Maintenant, vous comprenez mieux pourquoi TRUMP et SANDERS font un tabac....
Réponse de le 27/05/2016 à 9:22 :
@Monti Python: quand on ne sait pas, on se tait. De toute évidence, tu n'as aucune idée de la culture nors-américaine :-)
a écrit le 26/05/2016 à 14:30 :
Un modèle à copier d'urgence?

L'immense majorité des personnes qui crachent ici sur la France à longueur de journée n'ont jamais vécu et travaillé à l'étranger.

Allez voir, vous verrez que notre modèle est un des plus avancé au monde.
Réponse de le 27/05/2016 à 11:13 :
En êtes-vous si sûr? Que le modèle antisociale qui maintient depuis 40 ans le chômage de masse, la pauvreté, le mal logement est un bon modèle égalitaire.

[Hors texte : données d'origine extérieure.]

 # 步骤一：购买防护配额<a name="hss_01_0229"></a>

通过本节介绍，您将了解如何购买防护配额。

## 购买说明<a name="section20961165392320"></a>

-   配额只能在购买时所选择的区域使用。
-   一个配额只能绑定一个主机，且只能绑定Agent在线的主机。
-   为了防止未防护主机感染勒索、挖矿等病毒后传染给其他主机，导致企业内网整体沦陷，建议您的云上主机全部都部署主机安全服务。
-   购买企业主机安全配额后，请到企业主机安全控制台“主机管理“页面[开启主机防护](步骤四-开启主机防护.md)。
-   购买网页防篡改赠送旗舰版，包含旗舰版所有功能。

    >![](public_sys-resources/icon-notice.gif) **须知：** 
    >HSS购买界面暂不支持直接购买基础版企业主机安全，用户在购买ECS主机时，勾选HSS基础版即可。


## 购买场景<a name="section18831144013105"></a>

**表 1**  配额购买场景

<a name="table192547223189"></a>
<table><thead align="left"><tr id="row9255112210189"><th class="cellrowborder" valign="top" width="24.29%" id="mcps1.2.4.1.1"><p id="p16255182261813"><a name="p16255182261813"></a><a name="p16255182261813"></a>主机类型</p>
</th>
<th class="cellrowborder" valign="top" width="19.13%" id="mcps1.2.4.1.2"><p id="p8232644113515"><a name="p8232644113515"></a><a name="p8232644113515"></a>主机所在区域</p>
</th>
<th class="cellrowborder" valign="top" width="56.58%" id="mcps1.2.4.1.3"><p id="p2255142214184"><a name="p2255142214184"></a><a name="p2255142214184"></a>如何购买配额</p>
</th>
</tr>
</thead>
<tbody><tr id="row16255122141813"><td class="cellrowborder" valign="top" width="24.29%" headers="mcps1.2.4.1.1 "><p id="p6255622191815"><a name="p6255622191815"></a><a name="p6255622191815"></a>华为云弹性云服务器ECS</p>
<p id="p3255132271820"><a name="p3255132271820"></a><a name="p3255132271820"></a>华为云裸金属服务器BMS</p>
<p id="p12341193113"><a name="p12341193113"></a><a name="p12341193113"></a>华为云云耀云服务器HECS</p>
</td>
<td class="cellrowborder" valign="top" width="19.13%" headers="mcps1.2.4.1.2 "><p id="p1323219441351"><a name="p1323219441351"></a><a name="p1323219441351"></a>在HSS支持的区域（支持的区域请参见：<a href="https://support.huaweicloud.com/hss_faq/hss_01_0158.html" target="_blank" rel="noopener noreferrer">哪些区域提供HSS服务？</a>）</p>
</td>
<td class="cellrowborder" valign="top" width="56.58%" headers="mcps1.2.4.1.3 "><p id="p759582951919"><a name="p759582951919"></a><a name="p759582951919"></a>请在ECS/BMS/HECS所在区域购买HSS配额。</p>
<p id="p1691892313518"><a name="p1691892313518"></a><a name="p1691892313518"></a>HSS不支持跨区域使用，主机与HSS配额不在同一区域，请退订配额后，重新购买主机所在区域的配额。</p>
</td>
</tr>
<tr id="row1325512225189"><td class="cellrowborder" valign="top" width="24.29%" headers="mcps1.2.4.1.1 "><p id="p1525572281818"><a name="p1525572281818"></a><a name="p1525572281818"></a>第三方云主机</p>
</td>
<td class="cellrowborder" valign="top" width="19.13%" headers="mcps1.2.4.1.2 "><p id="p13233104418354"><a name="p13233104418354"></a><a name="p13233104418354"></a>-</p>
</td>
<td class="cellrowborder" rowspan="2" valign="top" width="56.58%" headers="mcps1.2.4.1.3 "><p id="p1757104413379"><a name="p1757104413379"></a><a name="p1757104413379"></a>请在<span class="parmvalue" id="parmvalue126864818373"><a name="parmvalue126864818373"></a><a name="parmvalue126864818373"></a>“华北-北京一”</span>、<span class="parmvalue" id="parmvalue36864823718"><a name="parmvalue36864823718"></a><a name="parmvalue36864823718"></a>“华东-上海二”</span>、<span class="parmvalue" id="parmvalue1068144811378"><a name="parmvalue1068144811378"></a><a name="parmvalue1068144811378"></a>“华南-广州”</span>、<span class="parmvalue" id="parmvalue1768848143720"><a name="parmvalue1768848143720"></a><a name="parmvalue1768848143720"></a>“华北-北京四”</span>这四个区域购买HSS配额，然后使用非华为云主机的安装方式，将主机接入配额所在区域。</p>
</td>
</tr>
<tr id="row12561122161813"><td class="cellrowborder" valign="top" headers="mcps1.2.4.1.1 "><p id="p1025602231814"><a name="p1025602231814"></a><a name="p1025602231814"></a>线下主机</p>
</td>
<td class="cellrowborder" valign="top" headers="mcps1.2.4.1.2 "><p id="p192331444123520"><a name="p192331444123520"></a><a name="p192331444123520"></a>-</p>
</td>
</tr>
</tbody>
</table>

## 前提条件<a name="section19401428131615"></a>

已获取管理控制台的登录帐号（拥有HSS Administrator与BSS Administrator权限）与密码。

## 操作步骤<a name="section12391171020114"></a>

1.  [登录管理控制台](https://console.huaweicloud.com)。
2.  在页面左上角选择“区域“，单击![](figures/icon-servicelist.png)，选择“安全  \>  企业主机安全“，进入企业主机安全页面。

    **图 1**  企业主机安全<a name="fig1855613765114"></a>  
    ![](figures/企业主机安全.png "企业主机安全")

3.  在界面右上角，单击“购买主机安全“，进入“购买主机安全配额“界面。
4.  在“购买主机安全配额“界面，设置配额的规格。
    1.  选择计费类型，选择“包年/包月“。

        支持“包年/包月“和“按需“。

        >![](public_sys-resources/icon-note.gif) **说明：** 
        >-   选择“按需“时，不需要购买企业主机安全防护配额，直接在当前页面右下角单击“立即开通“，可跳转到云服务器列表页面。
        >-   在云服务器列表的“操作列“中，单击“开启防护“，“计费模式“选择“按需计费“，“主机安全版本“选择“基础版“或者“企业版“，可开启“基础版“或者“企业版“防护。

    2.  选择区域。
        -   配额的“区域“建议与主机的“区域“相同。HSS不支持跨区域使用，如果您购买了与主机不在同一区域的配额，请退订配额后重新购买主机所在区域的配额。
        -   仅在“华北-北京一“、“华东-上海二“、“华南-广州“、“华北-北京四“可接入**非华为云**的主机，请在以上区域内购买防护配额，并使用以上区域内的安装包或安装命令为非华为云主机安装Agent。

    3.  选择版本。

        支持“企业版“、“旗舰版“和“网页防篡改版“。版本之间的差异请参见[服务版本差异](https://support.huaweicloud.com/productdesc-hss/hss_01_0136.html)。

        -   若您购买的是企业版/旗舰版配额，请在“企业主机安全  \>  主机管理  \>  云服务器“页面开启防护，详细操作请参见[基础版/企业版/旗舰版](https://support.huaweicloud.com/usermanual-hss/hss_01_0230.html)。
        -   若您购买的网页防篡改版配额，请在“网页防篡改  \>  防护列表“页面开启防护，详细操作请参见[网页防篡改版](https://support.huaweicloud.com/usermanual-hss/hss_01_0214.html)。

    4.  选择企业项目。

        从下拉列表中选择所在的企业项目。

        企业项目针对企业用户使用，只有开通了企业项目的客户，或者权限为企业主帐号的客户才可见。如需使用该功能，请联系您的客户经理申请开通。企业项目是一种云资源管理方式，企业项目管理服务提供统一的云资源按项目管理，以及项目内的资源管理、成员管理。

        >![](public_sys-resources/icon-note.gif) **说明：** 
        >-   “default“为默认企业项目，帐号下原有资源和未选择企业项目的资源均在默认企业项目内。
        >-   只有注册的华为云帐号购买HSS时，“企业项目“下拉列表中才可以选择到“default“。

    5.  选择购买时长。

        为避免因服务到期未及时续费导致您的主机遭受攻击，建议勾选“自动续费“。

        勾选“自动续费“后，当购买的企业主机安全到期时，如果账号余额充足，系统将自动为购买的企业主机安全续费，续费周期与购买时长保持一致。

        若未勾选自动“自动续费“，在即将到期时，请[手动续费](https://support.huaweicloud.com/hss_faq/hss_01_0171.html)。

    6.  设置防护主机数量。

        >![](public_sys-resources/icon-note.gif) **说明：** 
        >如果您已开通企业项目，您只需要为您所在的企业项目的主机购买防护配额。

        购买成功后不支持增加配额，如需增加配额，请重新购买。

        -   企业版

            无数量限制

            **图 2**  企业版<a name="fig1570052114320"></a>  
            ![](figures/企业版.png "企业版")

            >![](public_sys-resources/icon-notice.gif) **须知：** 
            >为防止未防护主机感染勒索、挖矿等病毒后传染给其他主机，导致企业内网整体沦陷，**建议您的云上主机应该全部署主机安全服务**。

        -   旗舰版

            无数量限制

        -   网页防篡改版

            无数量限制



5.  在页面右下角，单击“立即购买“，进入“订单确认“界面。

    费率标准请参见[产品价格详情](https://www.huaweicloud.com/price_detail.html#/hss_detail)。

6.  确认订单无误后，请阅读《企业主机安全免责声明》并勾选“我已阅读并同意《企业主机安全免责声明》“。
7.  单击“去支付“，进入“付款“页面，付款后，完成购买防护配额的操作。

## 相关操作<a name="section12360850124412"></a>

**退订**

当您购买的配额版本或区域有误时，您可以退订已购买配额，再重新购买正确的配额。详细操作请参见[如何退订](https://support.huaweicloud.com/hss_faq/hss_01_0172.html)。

Certes quand vous êtes fonctionnaire ou assimilé, employé dans un grand groupe avec les avantages et les privilèges qui vont avec. La France est belle. On le voit sur les ronds-points et les piquets de grèves. Mais quand vous êtes précaire, intérimaire avec les 3 jours de carence, pas ou peu de privilèges et d'avantages. La France n'est guère différente des pays ou j'ai vécu. Le social est pour moi égalité pour tous devant les jours de carence de la sécu. Le social, c'est qu'en fin d'année cela va mieux qu'en début d'année, c'est qu'en fin de décennie , nous sommes mieux indemnisés, que les retraites sont plus importante, etc, qu'au début. En France il y a ni Egalité, ni Fraternité. Les syndicats, commes les partis politiques n'en veulent pas, dommages.